Saved data entries:
○ ○ ○

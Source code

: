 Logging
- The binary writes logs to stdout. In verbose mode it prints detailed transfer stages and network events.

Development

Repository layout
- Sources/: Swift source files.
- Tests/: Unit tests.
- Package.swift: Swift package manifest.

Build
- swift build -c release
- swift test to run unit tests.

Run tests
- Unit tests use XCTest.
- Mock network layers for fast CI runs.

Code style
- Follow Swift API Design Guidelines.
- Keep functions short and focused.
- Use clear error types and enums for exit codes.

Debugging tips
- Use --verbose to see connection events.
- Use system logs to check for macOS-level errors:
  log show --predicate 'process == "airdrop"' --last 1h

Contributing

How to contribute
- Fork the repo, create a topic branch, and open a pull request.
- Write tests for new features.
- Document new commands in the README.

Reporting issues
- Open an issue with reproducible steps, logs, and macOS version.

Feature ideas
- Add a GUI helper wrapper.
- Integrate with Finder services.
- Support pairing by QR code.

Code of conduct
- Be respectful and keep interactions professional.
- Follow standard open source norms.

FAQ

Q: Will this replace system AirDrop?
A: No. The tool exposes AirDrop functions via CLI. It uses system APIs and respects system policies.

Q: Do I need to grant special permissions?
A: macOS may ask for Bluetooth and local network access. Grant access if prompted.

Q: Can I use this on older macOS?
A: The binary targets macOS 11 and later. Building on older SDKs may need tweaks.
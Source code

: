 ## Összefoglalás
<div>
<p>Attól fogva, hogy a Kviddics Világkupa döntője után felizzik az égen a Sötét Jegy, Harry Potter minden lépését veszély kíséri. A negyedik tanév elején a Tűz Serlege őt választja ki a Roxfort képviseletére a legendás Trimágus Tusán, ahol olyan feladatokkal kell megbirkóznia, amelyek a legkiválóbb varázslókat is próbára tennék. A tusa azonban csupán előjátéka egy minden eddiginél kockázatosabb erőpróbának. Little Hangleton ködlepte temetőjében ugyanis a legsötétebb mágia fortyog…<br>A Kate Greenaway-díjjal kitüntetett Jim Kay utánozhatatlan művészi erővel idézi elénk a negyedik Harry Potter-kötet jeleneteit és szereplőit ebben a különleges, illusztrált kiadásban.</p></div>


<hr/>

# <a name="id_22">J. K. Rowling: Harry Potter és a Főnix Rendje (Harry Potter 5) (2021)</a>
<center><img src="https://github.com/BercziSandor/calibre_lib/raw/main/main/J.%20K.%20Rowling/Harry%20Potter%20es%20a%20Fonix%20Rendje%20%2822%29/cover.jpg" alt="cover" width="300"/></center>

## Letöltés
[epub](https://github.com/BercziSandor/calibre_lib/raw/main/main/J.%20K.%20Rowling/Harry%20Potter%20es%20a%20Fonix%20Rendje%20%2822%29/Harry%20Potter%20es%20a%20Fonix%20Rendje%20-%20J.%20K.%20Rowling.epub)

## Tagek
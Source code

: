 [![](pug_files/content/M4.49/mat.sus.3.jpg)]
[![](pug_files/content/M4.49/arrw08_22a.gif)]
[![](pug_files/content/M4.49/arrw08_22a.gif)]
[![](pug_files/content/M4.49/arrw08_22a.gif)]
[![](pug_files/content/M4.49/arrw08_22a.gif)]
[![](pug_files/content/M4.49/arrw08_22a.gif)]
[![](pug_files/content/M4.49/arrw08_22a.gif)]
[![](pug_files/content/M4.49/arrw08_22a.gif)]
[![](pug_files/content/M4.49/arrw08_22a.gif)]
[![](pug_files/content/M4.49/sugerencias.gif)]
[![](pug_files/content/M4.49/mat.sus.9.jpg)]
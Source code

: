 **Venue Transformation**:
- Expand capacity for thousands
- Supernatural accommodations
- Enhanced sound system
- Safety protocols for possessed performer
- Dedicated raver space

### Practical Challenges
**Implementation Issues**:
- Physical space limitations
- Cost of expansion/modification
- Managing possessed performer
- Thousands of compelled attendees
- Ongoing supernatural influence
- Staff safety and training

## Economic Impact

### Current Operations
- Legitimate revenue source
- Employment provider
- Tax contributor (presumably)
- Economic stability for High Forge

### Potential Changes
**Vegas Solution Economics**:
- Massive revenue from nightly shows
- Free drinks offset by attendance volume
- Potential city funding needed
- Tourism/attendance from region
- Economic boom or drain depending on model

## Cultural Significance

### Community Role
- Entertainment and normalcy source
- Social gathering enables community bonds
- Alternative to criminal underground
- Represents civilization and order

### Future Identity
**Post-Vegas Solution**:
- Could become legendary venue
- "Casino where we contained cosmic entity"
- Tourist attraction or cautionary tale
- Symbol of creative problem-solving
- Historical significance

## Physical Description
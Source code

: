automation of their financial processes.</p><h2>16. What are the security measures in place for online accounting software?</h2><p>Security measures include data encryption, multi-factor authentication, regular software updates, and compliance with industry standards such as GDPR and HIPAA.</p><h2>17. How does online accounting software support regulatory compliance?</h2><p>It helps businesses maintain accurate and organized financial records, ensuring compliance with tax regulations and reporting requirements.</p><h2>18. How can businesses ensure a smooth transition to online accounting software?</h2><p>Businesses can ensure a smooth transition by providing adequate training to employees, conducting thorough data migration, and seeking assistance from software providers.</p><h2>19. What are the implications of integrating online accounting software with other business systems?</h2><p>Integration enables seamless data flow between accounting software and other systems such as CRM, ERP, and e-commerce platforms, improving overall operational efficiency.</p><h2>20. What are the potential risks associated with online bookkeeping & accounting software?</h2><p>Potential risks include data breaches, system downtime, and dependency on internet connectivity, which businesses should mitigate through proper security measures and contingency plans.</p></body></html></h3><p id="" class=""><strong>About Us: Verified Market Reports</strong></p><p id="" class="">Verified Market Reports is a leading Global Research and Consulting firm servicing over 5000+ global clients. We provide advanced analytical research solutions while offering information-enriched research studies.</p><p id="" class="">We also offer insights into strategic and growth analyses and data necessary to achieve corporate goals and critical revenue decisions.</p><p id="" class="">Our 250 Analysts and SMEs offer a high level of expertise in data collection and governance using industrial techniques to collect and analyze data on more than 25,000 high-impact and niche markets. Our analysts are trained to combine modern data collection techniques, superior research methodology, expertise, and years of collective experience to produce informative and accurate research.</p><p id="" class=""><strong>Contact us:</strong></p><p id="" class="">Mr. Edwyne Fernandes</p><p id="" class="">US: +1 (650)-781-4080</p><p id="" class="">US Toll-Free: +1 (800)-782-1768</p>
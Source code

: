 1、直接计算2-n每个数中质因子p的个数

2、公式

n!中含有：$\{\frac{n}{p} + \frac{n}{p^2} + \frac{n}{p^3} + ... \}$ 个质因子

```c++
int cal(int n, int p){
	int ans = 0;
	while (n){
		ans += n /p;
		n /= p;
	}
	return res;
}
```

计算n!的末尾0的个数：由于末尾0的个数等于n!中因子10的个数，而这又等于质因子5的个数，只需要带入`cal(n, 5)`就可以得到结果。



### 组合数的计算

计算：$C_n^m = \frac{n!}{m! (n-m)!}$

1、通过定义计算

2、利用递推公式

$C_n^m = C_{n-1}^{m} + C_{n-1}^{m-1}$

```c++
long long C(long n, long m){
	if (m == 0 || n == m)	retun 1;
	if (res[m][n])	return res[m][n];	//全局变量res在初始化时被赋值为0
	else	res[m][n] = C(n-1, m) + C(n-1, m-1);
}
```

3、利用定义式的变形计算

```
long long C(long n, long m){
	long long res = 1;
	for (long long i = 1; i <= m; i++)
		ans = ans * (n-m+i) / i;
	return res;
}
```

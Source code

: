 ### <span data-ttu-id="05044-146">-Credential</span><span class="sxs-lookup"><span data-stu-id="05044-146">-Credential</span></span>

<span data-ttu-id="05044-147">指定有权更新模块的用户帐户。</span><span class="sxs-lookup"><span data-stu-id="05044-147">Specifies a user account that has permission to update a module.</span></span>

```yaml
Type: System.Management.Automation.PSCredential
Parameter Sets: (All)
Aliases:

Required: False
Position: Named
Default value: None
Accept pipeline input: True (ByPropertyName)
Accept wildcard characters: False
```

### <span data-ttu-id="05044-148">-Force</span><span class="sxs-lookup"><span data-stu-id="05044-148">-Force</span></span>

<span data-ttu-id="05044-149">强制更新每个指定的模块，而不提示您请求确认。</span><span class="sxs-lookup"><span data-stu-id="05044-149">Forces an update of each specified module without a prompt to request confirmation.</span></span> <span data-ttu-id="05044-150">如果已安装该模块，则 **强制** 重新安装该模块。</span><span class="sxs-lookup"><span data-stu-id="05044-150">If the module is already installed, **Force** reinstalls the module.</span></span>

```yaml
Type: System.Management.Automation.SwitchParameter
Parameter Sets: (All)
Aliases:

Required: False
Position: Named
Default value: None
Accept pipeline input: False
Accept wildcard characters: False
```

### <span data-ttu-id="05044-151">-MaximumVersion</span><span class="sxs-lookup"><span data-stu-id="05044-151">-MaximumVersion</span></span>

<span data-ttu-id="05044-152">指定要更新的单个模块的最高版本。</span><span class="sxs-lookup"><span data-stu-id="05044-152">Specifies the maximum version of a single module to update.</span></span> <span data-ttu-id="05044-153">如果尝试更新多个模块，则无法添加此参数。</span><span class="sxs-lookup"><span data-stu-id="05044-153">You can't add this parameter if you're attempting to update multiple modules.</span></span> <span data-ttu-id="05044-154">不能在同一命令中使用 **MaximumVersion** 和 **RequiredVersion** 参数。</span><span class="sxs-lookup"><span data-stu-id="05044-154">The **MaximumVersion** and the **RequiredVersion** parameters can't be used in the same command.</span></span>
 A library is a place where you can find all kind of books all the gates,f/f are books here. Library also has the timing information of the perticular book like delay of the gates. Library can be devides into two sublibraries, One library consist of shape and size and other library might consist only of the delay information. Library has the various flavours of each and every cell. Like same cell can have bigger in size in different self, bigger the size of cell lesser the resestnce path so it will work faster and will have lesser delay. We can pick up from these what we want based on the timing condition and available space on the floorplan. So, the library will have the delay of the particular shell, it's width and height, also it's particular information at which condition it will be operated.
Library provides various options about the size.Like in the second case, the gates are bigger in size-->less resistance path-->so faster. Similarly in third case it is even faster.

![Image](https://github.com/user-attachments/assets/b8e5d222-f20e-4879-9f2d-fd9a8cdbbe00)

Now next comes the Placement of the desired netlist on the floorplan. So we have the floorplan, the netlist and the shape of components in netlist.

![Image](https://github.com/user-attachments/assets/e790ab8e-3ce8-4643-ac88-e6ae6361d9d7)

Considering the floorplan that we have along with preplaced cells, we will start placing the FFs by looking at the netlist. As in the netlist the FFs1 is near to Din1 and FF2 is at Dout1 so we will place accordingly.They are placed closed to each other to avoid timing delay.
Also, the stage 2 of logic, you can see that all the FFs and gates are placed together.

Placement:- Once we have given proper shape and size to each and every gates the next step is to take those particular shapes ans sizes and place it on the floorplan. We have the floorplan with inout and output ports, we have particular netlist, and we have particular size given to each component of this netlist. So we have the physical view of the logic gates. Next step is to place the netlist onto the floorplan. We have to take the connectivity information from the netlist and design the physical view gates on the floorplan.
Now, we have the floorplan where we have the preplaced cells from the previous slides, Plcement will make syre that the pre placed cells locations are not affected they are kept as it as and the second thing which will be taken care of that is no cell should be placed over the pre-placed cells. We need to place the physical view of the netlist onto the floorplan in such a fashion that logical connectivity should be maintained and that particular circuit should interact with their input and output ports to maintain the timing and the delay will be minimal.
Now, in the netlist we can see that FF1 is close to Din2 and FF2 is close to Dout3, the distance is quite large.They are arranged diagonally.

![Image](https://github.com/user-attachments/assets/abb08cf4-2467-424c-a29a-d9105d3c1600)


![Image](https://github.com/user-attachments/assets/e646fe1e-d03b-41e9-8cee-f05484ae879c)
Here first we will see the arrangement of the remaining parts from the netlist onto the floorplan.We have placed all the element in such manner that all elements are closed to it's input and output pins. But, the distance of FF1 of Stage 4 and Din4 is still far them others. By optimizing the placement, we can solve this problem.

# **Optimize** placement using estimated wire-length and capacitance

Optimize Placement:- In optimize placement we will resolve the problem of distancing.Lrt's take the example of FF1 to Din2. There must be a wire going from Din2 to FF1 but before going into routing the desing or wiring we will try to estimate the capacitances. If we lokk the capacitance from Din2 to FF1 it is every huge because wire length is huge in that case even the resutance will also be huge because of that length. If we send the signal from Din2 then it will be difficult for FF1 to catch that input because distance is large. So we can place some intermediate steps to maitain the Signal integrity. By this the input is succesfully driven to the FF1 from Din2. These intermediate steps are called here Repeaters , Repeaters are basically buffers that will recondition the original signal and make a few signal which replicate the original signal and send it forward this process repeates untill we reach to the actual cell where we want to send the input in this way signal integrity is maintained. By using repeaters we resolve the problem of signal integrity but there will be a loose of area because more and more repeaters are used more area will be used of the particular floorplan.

○ ○ ○

» Task goal: Copy every line of the records above that contains "events".

» Solution for this problem:
- The binary writes logs to stdout. In verbose mode it prints detailed transfer stages and network events.
- Use --verbose to see connection events.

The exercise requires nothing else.